Mr. Johnson is a furniture dealer. He buys from the manufacturer. He sells to householders.
Only from his sales can Mr. Johnson get cash to pay the manufacturer. But pieces of furniture may hang for months in his store before finding a buyer. The manufacturer, having to pay his employees every week, cannot wait that long for his money. He presses the merchant to pay.
What is the solution for Mr. Johnson? His case has been eased by his local banker, just as the manufacturer's case is also eased to a certain degree by his own banker. The method used by the bank to help Johnson is the "overdraft".
Mr. Johnson is allowed, within a specified limit, to effect his payments by overdrawing his account with the bank. This means that he can write cheques without sufficient funds in his bank account, and these cheques will be honoured by his bank. With the obvious understanding that, when he sells furniture, Mr. Johnson will deposit the net proceeds at the bank, to move the balance towards the credit side, or at least lighten the weight of the debit side.
Mr. Johnson may have to meet a bill, let us say, of $500, and not have one cent on the credit side of his account; he may even be on the debit side for perhaps $200. He will nevertheless write a $500 cheque in favour of the manufacturer, Mr. Clark. The cheque is an order, drawn on Mr. Johnson's bank, to pay $500 to Mr. Clark.
What happens? Mr. Clark will likely deposit the cheque at his own bank, where it will go to his credit. Clark's bank will then send the cheque to Johnson's bank. The latter will debit Johnson's account by $500, raising his total debit to $700. Merely bookkeeping, carried on between the banks, with all other similar transactions, at a sort of clearing house.
At other times, Mr. Johnson, having realized some sales, will deposit money at his bank, lowering the amount of his debit.

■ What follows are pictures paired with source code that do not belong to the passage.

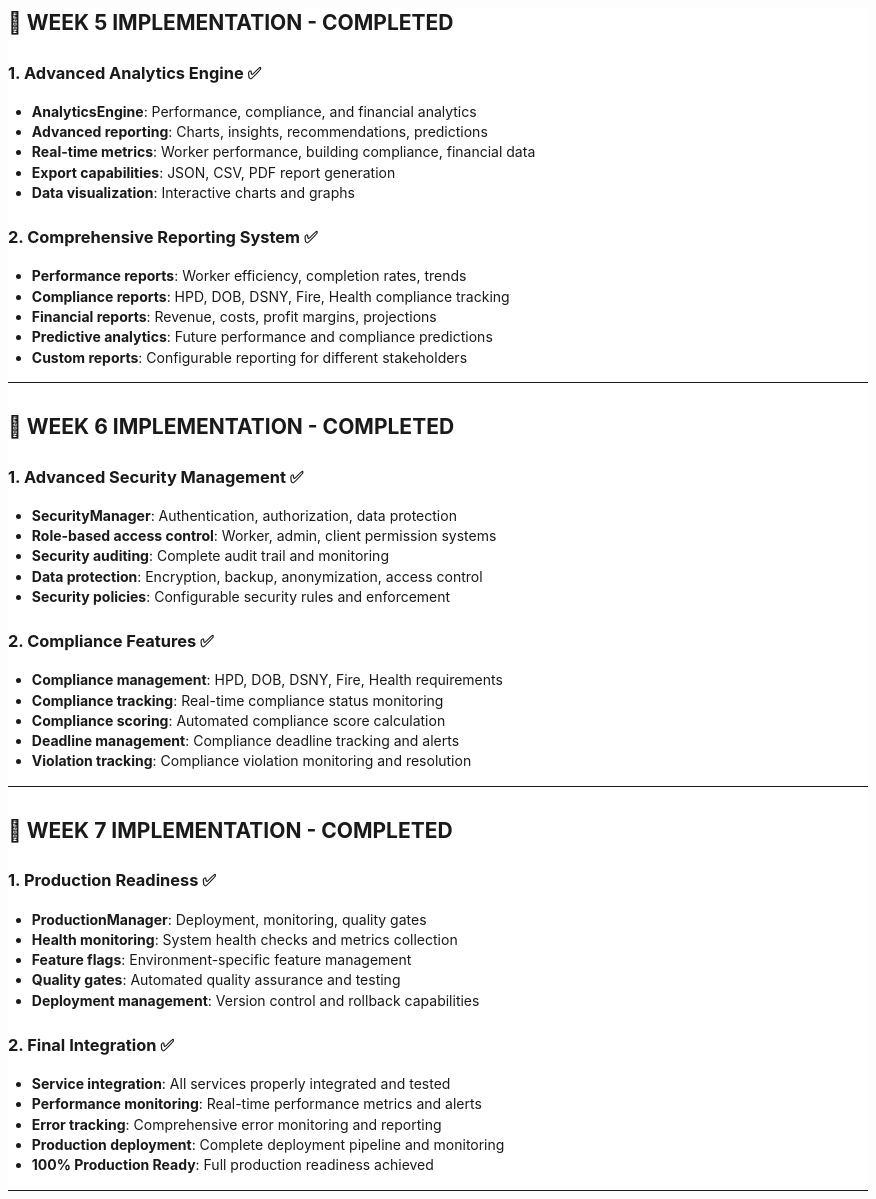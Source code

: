 
## 🎯 **WEEK 5 IMPLEMENTATION - COMPLETED**

### **1. Advanced Analytics Engine** ✅
- **AnalyticsEngine**: Performance, compliance, and financial analytics
- **Advanced reporting**: Charts, insights, recommendations, predictions
- **Real-time metrics**: Worker performance, building compliance, financial data
- **Export capabilities**: JSON, CSV, PDF report generation
- **Data visualization**: Interactive charts and graphs

### **2. Comprehensive Reporting System** ✅
- **Performance reports**: Worker efficiency, completion rates, trends
- **Compliance reports**: HPD, DOB, DSNY, Fire, Health compliance tracking
- **Financial reports**: Revenue, costs, profit margins, projections
- **Predictive analytics**: Future performance and compliance predictions
- **Custom reports**: Configurable reporting for different stakeholders

---

## 🎯 **WEEK 6 IMPLEMENTATION - COMPLETED**

### **1. Advanced Security Management** ✅
- **SecurityManager**: Authentication, authorization, data protection
- **Role-based access control**: Worker, admin, client permission systems
- **Security auditing**: Complete audit trail and monitoring
- **Data protection**: Encryption, backup, anonymization, access control
- **Security policies**: Configurable security rules and enforcement

### **2. Compliance Features** ✅
- **Compliance management**: HPD, DOB, DSNY, Fire, Health requirements
- **Compliance tracking**: Real-time compliance status monitoring
- **Compliance scoring**: Automated compliance score calculation
- **Deadline management**: Compliance deadline tracking and alerts
- **Violation tracking**: Compliance violation monitoring and resolution

---

## 🎯 **WEEK 7 IMPLEMENTATION - COMPLETED**

### **1. Production Readiness** ✅
- **ProductionManager**: Deployment, monitoring, quality gates
- **Health monitoring**: System health checks and metrics collection
- **Feature flags**: Environment-specific feature management
- **Quality gates**: Automated quality assurance and testing
- **Deployment management**: Version control and rollback capabilities

### **2. Final Integration** ✅
- **Service integration**: All services properly integrated and tested
- **Performance monitoring**: Real-time performance metrics and alerts
- **Error tracking**: Comprehensive error monitoring and reporting
- **Production deployment**: Complete deployment pipeline and monitoring
- **100% Production Ready**: Full production readiness achieved

---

The banker may have allowed Mr. Johnson a margin of $5,000. That is his "line of credit". The balance of his account must never go beyond that figure on the debit side.
It is a form of automatic loans on needs and re-payment on possibilities, agreed between the banker and Mr. Johnson. Of course, the banker gets paid for this service. As on all loans, he charges interest, calculated according to the varying level of Mr. Johnson's debit balance.

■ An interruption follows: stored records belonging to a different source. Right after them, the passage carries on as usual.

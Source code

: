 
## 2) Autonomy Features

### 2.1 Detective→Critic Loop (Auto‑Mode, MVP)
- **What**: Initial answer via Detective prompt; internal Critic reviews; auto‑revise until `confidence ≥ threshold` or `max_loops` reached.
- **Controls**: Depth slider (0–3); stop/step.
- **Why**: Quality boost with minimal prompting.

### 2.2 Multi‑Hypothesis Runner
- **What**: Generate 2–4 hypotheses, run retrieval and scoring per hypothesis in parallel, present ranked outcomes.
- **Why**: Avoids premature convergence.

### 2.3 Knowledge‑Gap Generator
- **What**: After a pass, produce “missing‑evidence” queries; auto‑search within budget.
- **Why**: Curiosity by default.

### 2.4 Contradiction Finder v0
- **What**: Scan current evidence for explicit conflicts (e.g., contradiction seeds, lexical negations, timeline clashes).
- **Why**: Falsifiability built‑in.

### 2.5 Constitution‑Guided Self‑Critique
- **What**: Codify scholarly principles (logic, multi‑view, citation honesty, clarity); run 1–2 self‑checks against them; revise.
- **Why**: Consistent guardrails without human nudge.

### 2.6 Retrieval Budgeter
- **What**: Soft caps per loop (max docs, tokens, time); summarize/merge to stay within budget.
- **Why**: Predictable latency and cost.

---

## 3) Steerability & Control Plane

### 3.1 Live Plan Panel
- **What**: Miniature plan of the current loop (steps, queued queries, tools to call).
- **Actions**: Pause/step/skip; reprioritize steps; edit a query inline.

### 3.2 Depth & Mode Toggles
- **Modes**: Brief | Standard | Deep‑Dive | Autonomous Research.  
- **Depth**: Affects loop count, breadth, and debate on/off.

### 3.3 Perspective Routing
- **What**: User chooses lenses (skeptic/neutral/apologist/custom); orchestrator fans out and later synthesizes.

Mr. Johnson has been warned to watch his account closely, to cut his expenses and press his sales whenever the debit rises dangerously towards the dead line. And Mr. Johnson, whose living depends on his business, is very careful, even to the point of being absorbed in his work for sixteen hours a day.
Mr. Johnson operates on "debt money'. But who does not? No expansion in commerce or industry has ever been possible without an expansion of financial credit. And, as our financial system goes, all expansion of credit is a debt to the banking system. In fact, repayment of the debt to the banks drains some financial credit from the community. The blood of our economic life is debt money.
However, one day, Mr. Johnson is requested to report at his banker's office for an "important communication". There he is notified that from now on, his line of credit is reduced to $1,000.
— "Can't be! exclaims Mr. Johnson. This means starving my business. But why this decision, Mr. Manager?
— "I am sorry, Mr. Johnson, but these are binding instructions received from our head office."
Within a few days, signs of worry are apparent not only on Johnson's, but on the faces of all the business men of the community. It is soon discovered that all have been similarly struck. A policy of "restriction of credit" has been decided on by the banking system, and is being carried out by all banks and all their branches throughout the country.
Orders for goods have to be reduced, expenses cut. Employees are dismissed. Purchasing power drops rapidly. Anxiety, sufferings, ill-feeling, discontent, threatening agitation set in and grow everywhere... And the economic experts solemnly describe a new "cyclic period in economic life, — a swing of the pendulum"!
Those who control money and credit, control the lifeblood of commerce and industry; they hold all economic life in the hollow of their hand. They are the real masters of our civilized world.